| The following notes were taken from my audio recording and chat log of the Content Creation User Group (CCUG) meeting of Thursday, December 4th, 2025 and my chat log of that meeting. |
Table of Contents |
Please note that this is not a full transcript of the meeting but a summary of key topics.
Meeting Purpose
- The CCUG meeting is for discussion of work related to content creation in Second Life, including current and upcoming LL projects, and encompasses requests or comments from the community, together with related viewer development work.
- This meeting is generally held on alternate Thursdays at Hippotropolis and is held in a mix of Voice and text chat.
- Dates and times of meetings are recorded in the SL Public Calendar.
Official Viewer Status
- Default viewer 2025.08 – 7.2.3.19375695301 – maintenance update with bug fixes and quality of life improvements – December 2 – New.
- Second Life Project Lua Editor Alpha (Aditi only), version 7.1.12.14888088240, May 13 – No Change.
General Viewer Update
- 2025.08 is largely a maintenance release. However:
- For Apple Silicon it includes a new VHACD-based convex decomposition library for mesh uploads, so creators on Apple Silicon should be able to upload meshes using it. If this library proves useful on Apple, then it will be implemented for Linux and Windows viewers, allowing the current Havok sub-library to be deprecated.
- The first planned viewer for 2026 (2026.01) is being referred to as First Impressions. As the name suggests, the focus will be on refining the user experience for those who are coming into Second Life for the first time. Details to follow in the new year.
SLua Update
- As per the official blog post, the SLua beta on Agni (the Main grid) has been officially announced.
- The viewer is still a beta RC version, and an updated version is due out “soon”.
- Official VSCode Plug-in (Recommended).
- Official scripting documentation.
- Third-party transpiler (LSL to SLua). Note that whilst viewed as workable, the use of this transpiler might not be as efficient as writing SLua code.
- The nine beta test regions are centred on SLua Beta Void (mind the water or just search “slua” in the viewer’s World Map)..
WebRTC Voice Update: Speech to Text
- There has been an LL-internal demonstration of Voice-to-text using WebRTC (transcribing Roxie Linden’s speaking into local chat in the viewer).
- When used, the generated text is shown in local chat using a different colour to typed text.
- Transcriptions are currently to English only (although Philip Linden indicated this will be from multiple languages).
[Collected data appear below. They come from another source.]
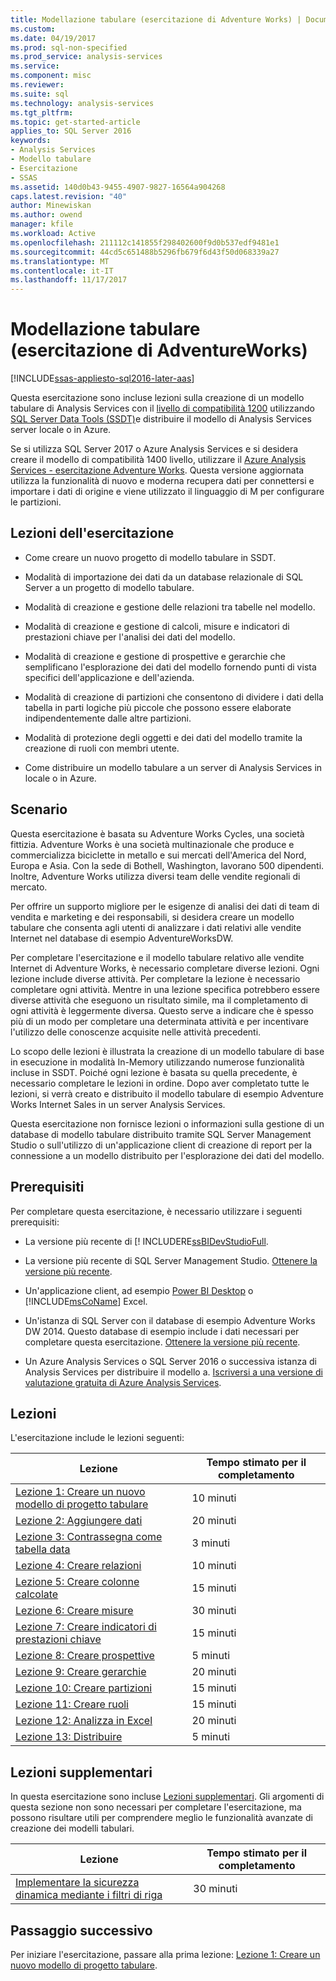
 ```yaml
---
title: Modellazione tabulare (esercitazione di Adventure Works) | Documenti Microsoft
ms.custom: 
ms.date: 04/19/2017
ms.prod: sql-non-specified
ms.prod_service: analysis-services
ms.service: 
ms.component: misc
ms.reviewer: 
ms.suite: sql
ms.technology: analysis-services
ms.tgt_pltfrm: 
ms.topic: get-started-article
applies_to: SQL Server 2016
keywords:
- Analysis Services
- Modello tabulare
- Esercitazione
- SSAS
ms.assetid: 140d0b43-9455-4907-9827-16564a904268
caps.latest.revision: "40"
author: Minewiskan
ms.author: owend
manager: kfile
ms.workload: Active
ms.openlocfilehash: 211112c141855f298402600f9d0b537edf9481e1
ms.sourcegitcommit: 44cd5c651488b5296fb679f6d43f50d068339a27
ms.translationtype: MT
ms.contentlocale: it-IT
ms.lasthandoff: 11/17/2017
---
```

# <a name="tabular-modeling-adventure-works-tutorial"></a>Modellazione tabulare (esercitazione di AdventureWorks)
[!INCLUDE[ssas-appliesto-sql2016-later-aas](../includes/ssas-appliesto-sql2016-later-aas.md)]

Questa esercitazione sono incluse lezioni sulla creazione di un modello tabulare di Analysis Services con il [livello di compatibilità 1200](../analysis-services/tabular-models/compatibility-level-for-tabular-models-in-analysis-services.md) utilizzando [SQL Server Data Tools (SSDT)](https://docs.microsoft.com/sql/ssdt/download-sql-server-data-tools-ssdt)e distribuire il modello di Analysis Services server locale o in Azure.  
 
Se si utilizza SQL Server 2017 o Azure Analysis Services e si desidera creare il modello di compatibilità 1400 livello, utilizzare il [Azure Analysis Services - esercitazione Adventure Works](https://review.docs.microsoft.com/azure/analysis-services/tutorials/aas-adventure-works-tutorial?branch=master). Questa versione aggiornata utilizza la funzionalità di nuovo e moderna recupera dati per connettersi e importare i dati di origine e viene utilizzato il linguaggio di M per configurare le partizioni.
 
  
## <a name="what-youll-learn"></a>Lezioni dell'esercitazione   
  
-   Come creare un nuovo progetto di modello tabulare in SSDT.
  
-   Modalità di importazione dei dati da un database relazionale di SQL Server a un progetto di modello tabulare.  
  
-   Modalità di creazione e gestione delle relazioni tra tabelle nel modello.  
  
-   Modalità di creazione e gestione di calcoli, misure e indicatori di prestazioni chiave per l'analisi dei dati del modello.  
  
-   Modalità di creazione e gestione di prospettive e gerarchie che semplificano l'esplorazione dei dati del modello fornendo punti di vista specifici dell'applicazione e dell'azienda.  
  
-   Modalità di creazione di partizioni che consentono di dividere i dati della tabella in parti logiche più piccole che possono essere elaborate indipendentemente dalle altre partizioni.  
  
-   Modalità di protezione degli oggetti e dei dati del modello tramite la creazione di ruoli con membri utente.  
  
-   Come distribuire un modello tabulare a un server di Analysis Services in locale o in Azure.  
  
## <a name="scenario"></a>Scenario  
Questa esercitazione è basata su Adventure Works Cycles, una società fittizia. Adventure Works è una società multinazionale che produce e commercializza biciclette in metallo e sui mercati dell'America del Nord, Europa e Asia. Con la sede di Bothell, Washington, lavorano 500 dipendenti. Inoltre, Adventure Works utilizza diversi team delle vendite regionali di mercato.  
  
Per offrire un supporto migliore per le esigenze di analisi dei dati di team di vendita e marketing e dei responsabili, si desidera creare un modello tabulare che consenta agli utenti di analizzare i dati relativi alle vendite Internet nel database di esempio AdventureWorksDW.  
  
Per completare l'esercitazione e il modello tabulare relativo alle vendite Internet di Adventure Works, è necessario completare diverse lezioni. Ogni lezione include diverse attività. Per completare la lezione è necessario completare ogni attività. Mentre in una lezione specifica potrebbero essere diverse attività che eseguono un risultato simile, ma il completamento di ogni attività è leggermente diversa. Questo serve a indicare che è spesso più di un modo per completare una determinata attività e per incentivare l'utilizzo delle conoscenze acquisite nelle attività precedenti.  
  
Lo scopo delle lezioni è illustrata la creazione di un modello tabulare di base in esecuzione in modalità In-Memory utilizzando numerose funzionalità incluse in SSDT. Poiché ogni lezione è basata su quella precedente, è necessario completare le lezioni in ordine. Dopo aver completato tutte le lezioni, si verrà creato e distribuito il modello tabulare di esempio Adventure Works Internet Sales in un server Analysis Services.  
  
Questa esercitazione non fornisce lezioni o informazioni sulla gestione di un database di modello tabulare distribuito tramite SQL Server Management Studio o sull'utilizzo di un'applicazione client di creazione di report per la connessione a un modello distribuito per l'esplorazione dei dati del modello.  
  
## <a name="prerequisites"></a>Prerequisiti  
Per completare questa esercitazione, è necessario utilizzare i seguenti prerequisiti:  
  
-   La versione più recente di [! INCLUDERE[ssBIDevStudioFull](../ssdt/download-sql-server-data-tools-ssdt.md).

-   La versione più recente di SQL Server Management Studio. [Ottenere la versione più recente](https://docs.microsoft.com/sql/ssms/download-sql-server-management-studio-ssms). 
  
-   Un'applicazione client, ad esempio [Power BI Desktop](https://powerbi.microsoft.com/desktop/) o [!INCLUDE[msCoName](../includes/msconame-md.md)] Excel.    
  
-   Un'istanza di SQL Server con il database di esempio Adventure Works DW 2014. Questo database di esempio include i dati necessari per completare questa esercitazione. [Ottenere la versione più recente](http://go.microsoft.com/fwlink/?LinkID=335807).  
  

-   Un Azure Analysis Services o SQL Server 2016 o successiva istanza di Analysis Services per distribuire il modello a. [Iscriversi a una versione di valutazione gratuita di Azure Analysis Services](https://azure.microsoft.com/services/analysis-services/).
  
## <a name="lessons"></a>Lezioni  
L'esercitazione include le lezioni seguenti:  
  
|Lezione|Tempo stimato per il completamento|  
|----------|------------------------------|  
|[Lezione 1: Creare un nuovo modello di progetto tabulare](../analysis-services/lesson-1-create-a-new-tabular-model-project.md)|10 minuti|  
|[Lezione 2: Aggiungere dati](../analysis-services/lesson-2-add-data.md)|20 minuti|  
|[Lezione 3: Contrassegna come tabella data](../analysis-services/lesson-3-mark-as-date-table.md)|3 minuti|  
|[Lezione 4: Creare relazioni](../analysis-services/lesson-4-create-relationships.md)|10 minuti|  
|[Lezione 5: Creare colonne calcolate](../analysis-services/lesson-5-create-calculated-columns.md)|15 minuti|
|[Lezione 6: Creare misure](../analysis-services/lesson-6-create-measures.md)|30 minuti|  
|[Lezione 7: Creare indicatori di prestazioni chiave](../analysis-services/lesson-7-create-key-performance-indicators.md)|15 minuti|  
|[Lezione 8: Creare prospettive](../analysis-services/lesson-8-create-perspectives.md)|5 minuti|  
|[Lezione 9: Creare gerarchie](../analysis-services/lesson-9-create-hierarchies.md)|20 minuti|  
|[Lezione 10: Creare partizioni](../analysis-services/lesson-10-create-partitions.md)|15 minuti|  
|[Lezione 11: Creare ruoli](../analysis-services/lesson-11-create-roles.md)|15 minuti|  
|[Lezione 12: Analizza in Excel](../analysis-services/lesson-12-analyze-in-excel.md)|20 minuti| 
|[Lezione 13: Distribuire](../analysis-services/lesson-13-deploy.md)|5 minuti|  
  
## <a name="supplemental-lessons"></a>Lezioni supplementari  
In questa esercitazione sono incluse [Lezioni supplementari](http://msdn.microsoft.com/library/2018456f-b4a6-496c-89fb-043c62d8b82e). Gli argomenti di questa sezione non sono necessari per completare l'esercitazione, ma possono risultare utili per comprendere meglio le funzionalità avanzate di creazione dei modelli tabulari.  
  
|Lezione|Tempo stimato per il completamento|  
|----------|------------------------------|  
|[Implementare la sicurezza dinamica mediante i filtri di riga](../analysis-services/supplemental-lesson-implement-dynamic-security-by-using-row-filters.md)|30 minuti|  

  
## <a name="next-step"></a>Passaggio successivo  
Per iniziare l'esercitazione, passare alla prima lezione: [Lezione 1: Creare un nuovo modello di progetto tabulare](../analysis-services/lesson-1-create-a-new-tabular-model-project.md).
- The demonstration was described by Kyle Linden as “a little rough around the edges, but working.”
- The process is direct – from voice to text, currently without any need for user intervention.
- However, given the need for voice to be passed to the WebRTC server, then passed for transcription into text and then passed to the chat service for injection into local chat, there might be a degree of latency between someone speaking and seeing their words appear as text (around 1 second).
- Going via the WebRTC server rather than using any form of plug-in with the viewer means that anyone using voice will have their words transcribed to text only once, rather than multiple plug-ins receiving the voice and then pushing it to a transcription service before receiving it back (which would be a non-trivial cost – e.g. 100+ plug-ins requesting the transcription of someone speaking at a Linden Community Round Table as opposed to the WebRTC server requesting the transcription once and broadcasting it to local chat).
- One of the things LL are cognizant of is the tension between providing a fully automated service, which may tread on exiting solutions which meet specific needs, and potentially working to open the capability to allow it to work alongside of existing solutions / assist them.
- As the transcribed text is pushed to local chat, then it is likely than worn translations tools will pick-up on the text and translate it as well; this many be both beneficial and annoying (beneficial, a non-English speaker can read the translated text just like anything else typed into local chat; annoying as it could result in someone using a worn translation tool constantly receiving walls of text (the spoken word transcribed to English text and then the translated text). As such, it was acknowledged some additional controls might be required.
- A key point with this functionality is that it is a work-in-progress and not yet ready for formally release (WebRTC has yet to be fully deployed anyway), and once it is available, it will continue to be refined and enhanced (e.g. one enhancement might be to translate voice rather than just transcribe to English) .
In Brief
- Default viewer chat bar. The independent chat bar was removed with the implementation of the the CHUI (communication hub user interface – the integrated chat and IMs floater) in around 2013 for the official viewer, although some TPVs re-implemented it not long after.
- Requests have long been made for LL to return the chat bar functionality to the official viewer – and this is now being done, starting with Project Zero (the viewer in a browser).
- However, if a TPV with the chat bar functionality were to submit a pull request to LL, then consideration would be given to taking the code as-is and implementing it into the 2026.01 viewer.
- The bug relating to scale / offsets, etc., not being persistent on PBR when switching materials has now been addressed.
Next Meeting
- 13:00 SLT, Thursday, December 18th, 2025, at the Hippotropolis Campsite.